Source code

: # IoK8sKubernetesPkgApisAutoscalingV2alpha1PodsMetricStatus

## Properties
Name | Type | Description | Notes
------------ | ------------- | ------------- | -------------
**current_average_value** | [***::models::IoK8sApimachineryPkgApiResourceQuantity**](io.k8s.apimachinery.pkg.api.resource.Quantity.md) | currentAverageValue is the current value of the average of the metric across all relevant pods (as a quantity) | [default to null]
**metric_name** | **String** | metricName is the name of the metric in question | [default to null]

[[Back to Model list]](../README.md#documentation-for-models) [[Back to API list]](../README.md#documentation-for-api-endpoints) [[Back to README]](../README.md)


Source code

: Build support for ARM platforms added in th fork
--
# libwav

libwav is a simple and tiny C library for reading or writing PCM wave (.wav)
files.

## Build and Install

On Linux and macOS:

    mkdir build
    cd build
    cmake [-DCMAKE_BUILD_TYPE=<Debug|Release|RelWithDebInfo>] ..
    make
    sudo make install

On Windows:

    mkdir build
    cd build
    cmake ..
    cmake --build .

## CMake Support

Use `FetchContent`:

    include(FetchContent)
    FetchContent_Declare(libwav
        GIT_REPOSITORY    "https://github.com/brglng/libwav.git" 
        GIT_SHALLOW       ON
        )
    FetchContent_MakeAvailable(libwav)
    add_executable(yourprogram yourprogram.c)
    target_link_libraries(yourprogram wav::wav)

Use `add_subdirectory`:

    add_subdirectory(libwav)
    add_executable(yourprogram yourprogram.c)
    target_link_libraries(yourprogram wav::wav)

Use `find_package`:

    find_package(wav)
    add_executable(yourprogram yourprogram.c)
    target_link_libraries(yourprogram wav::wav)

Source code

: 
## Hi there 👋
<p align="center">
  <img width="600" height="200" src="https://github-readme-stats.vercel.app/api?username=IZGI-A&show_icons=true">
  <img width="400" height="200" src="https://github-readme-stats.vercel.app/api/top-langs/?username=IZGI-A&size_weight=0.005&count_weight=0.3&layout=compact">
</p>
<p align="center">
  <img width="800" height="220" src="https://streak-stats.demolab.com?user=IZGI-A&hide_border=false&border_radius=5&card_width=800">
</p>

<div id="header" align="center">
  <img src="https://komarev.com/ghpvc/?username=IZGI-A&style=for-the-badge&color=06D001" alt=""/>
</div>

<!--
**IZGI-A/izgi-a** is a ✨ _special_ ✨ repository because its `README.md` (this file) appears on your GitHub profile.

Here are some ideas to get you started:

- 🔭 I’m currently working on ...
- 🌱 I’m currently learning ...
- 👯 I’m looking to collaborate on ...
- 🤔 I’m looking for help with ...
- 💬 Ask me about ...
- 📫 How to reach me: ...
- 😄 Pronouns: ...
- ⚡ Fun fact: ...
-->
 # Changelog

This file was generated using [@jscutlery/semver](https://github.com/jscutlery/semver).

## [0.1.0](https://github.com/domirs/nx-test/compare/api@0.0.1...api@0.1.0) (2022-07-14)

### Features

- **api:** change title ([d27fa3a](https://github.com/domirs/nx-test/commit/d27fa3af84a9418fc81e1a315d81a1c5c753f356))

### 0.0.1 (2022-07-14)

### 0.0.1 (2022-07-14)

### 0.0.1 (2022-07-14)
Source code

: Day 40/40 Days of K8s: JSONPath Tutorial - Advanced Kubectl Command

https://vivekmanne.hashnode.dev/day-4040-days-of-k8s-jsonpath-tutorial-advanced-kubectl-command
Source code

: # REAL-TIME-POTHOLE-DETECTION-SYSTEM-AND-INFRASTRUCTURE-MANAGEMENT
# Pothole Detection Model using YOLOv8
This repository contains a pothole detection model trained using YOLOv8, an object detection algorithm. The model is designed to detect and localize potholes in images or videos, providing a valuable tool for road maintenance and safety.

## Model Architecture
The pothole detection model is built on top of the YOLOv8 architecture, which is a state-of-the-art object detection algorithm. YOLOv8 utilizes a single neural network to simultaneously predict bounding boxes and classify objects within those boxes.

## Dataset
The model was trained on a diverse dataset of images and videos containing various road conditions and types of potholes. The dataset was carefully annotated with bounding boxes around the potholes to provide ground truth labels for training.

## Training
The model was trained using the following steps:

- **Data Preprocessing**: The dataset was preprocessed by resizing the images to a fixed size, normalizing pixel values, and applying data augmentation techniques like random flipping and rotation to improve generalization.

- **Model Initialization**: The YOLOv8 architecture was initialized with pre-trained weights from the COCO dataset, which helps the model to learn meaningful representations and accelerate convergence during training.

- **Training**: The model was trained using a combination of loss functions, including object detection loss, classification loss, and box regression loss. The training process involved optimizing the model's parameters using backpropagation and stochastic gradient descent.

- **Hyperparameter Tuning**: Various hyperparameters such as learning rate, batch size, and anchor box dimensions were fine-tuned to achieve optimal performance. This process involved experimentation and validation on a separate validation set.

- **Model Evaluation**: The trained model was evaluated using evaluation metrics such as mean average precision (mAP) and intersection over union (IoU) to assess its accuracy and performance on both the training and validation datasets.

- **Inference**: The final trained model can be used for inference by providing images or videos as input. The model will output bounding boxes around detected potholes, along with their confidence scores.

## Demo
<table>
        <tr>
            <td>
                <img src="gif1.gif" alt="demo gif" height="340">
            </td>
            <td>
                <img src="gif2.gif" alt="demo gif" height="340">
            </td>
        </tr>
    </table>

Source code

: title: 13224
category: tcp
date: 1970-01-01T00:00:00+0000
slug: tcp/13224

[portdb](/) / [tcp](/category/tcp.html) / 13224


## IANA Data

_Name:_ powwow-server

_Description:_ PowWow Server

--*--

• **What is required**:
All of the material must be written out again without any change.

• **Answer space**:
Source code

: # IoK8sKubernetesPkgApisAutoscalingV2alpha1PodsMetricStatus

## Properties
Name | Type | Description | Notes
------------ | ------------- | ------------- | -------------
**current_average_value** | [***::models::IoK8sApimachineryPkgApiResourceQuantity**](io.k8s.apimachinery.pkg.api.resource.Quantity.md) | currentAverageValue is the current value of the average of the metric across all relevant pods (as a quantity) | [default to null]
**metric_name** | **String** | metricName is the name of the metric in question | [default to null]

[[Back to Model list]](../README.md#documentation-for-models) [[Back to API list]](../README.md#documentation-for-api-endpoints) [[Back to README]](../README.md)


Source code

: Build support for ARM platforms added in th fork
--
# libwav

libwav is a simple and tiny C library for reading or writing PCM wave (.wav)
files.

## Build and Install

On Linux and macOS:

    mkdir build
    cd build
    cmake [-DCMAKE_BUILD_TYPE=<Debug|Release|RelWithDebInfo>] ..
    make
    sudo make install

On Windows:

    mkdir build
    cd build
    cmake ..
    cmake --build .

## CMake Support

Use `FetchContent`:

    include(FetchContent)
    FetchContent_Declare(libwav
        GIT_REPOSITORY    "https://github.com/brglng/libwav.git" 
        GIT_SHALLOW       ON
        )
    FetchContent_MakeAvailable(libwav)
    add_executable(yourprogram yourprogram.c)
    target_link_libraries(yourprogram wav::wav)

Use `add_subdirectory`:

    add_subdirectory(libwav)
    add_executable(yourprogram yourprogram.c)
    target_link_libraries(yourprogram wav::wav)

Use `find_package`:

    find_package(wav)
    add_executable(yourprogram yourprogram.c)
    target_link_libraries(yourprogram wav::wav)

Source code

: 
## Hi there 👋
<p align="center">
  <img width="600" height="200" src="https://github-readme-stats.vercel.app/api?username=IZGI-A&show_icons=true">
  <img width="400" height="200" src="https://github-readme-stats.vercel.app/api/top-langs/?username=IZGI-A&size_weight=0.005&count_weight=0.3&layout=compact">
</p>
<p align="center">
  <img width="800" height="220" src="https://streak-stats.demolab.com?user=IZGI-A&hide_border=false&border_radius=5&card_width=800">
</p>

<div id="header" align="center">
  <img src="https://komarev.com/ghpvc/?username=IZGI-A&style=for-the-badge&color=06D001" alt=""/>
</div>

<!--
**IZGI-A/izgi-a** is a ✨ _special_ ✨ repository because its `README.md` (this file) appears on your GitHub profile.

Here are some ideas to get you started:

- 🔭 I’m currently working on ...
- 🌱 I’m currently learning ...
- 👯 I’m looking to collaborate on ...
- 🤔 I’m looking for help with ...
- 💬 Ask me about ...
- 📫 How to reach me: ...
- 😄 Pronouns: ...
- ⚡ Fun fact: ...
-->
 # Changelog

This file was generated using [@jscutlery/semver](https://github.com/jscutlery/semver).

## [0.1.0](https://github.com/domirs/nx-test/compare/api@0.0.1...api@0.1.0) (2022-07-14)

### Features

- **api:** change title ([d27fa3a](https://github.com/domirs/nx-test/commit/d27fa3af84a9418fc81e1a315d81a1c5c753f356))

### 0.0.1 (2022-07-14)

### 0.0.1 (2022-07-14)

### 0.0.1 (2022-07-14)
Source code

: Day 40/40 Days of K8s: JSONPath Tutorial - Advanced Kubectl Command

https://vivekmanne.hashnode.dev/day-4040-days-of-k8s-jsonpath-tutorial-advanced-kubectl-command
Source code

: # REAL-TIME-POTHOLE-DETECTION-SYSTEM-AND-INFRASTRUCTURE-MANAGEMENT
# Pothole Detection Model using YOLOv8
This repository contains a pothole detection model trained using YOLOv8, an object detection algorithm. The model is designed to detect and localize potholes in images or videos, providing a valuable tool for road maintenance and safety.

## Model Architecture
The pothole detection model is built on top of the YOLOv8 architecture, which is a state-of-the-art object detection algorithm. YOLOv8 utilizes a single neural network to simultaneously predict bounding boxes and classify objects within those boxes.

## Dataset
The model was trained on a diverse dataset of images and videos containing various road conditions and types of potholes. The dataset was carefully annotated with bounding boxes around the potholes to provide ground truth labels for training.

## Training
The model was trained using the following steps:

- **Data Preprocessing**: The dataset was preprocessed by resizing the images to a fixed size, normalizing pixel values, and applying data augmentation techniques like random flipping and rotation to improve generalization.

- **Model Initialization**: The YOLOv8 architecture was initialized with pre-trained weights from the COCO dataset, which helps the model to learn meaningful representations and accelerate convergence during training.

- **Training**: The model was trained using a combination of loss functions, including object detection loss, classification loss, and box regression loss. The training process involved optimizing the model's parameters using backpropagation and stochastic gradient descent.

- **Hyperparameter Tuning**: Various hyperparameters such as learning rate, batch size, and anchor box dimensions were fine-tuned to achieve optimal performance. This process involved experimentation and validation on a separate validation set.

- **Model Evaluation**: The trained model was evaluated using evaluation metrics such as mean average precision (mAP) and intersection over union (IoU) to assess its accuracy and performance on both the training and validation datasets.

- **Inference**: The final trained model can be used for inference by providing images or videos as input. The model will output bounding boxes around detected potholes, along with their confidence scores.

## Demo
<table>
        <tr>
            <td>
                <img src="gif1.gif" alt="demo gif" height="340">
            </td>
            <td>
                <img src="gif2.gif" alt="demo gif" height="340">
            </td>
        </tr>
    </table>

Source code

: title: 13224
category: tcp
date: 1970-01-01T00:00:00+0000
slug: tcp/13224

[portdb](/) / [tcp](/category/tcp.html) / 13224


## IANA Data

_Name:_ powwow-server

_Description:_ PowWow Server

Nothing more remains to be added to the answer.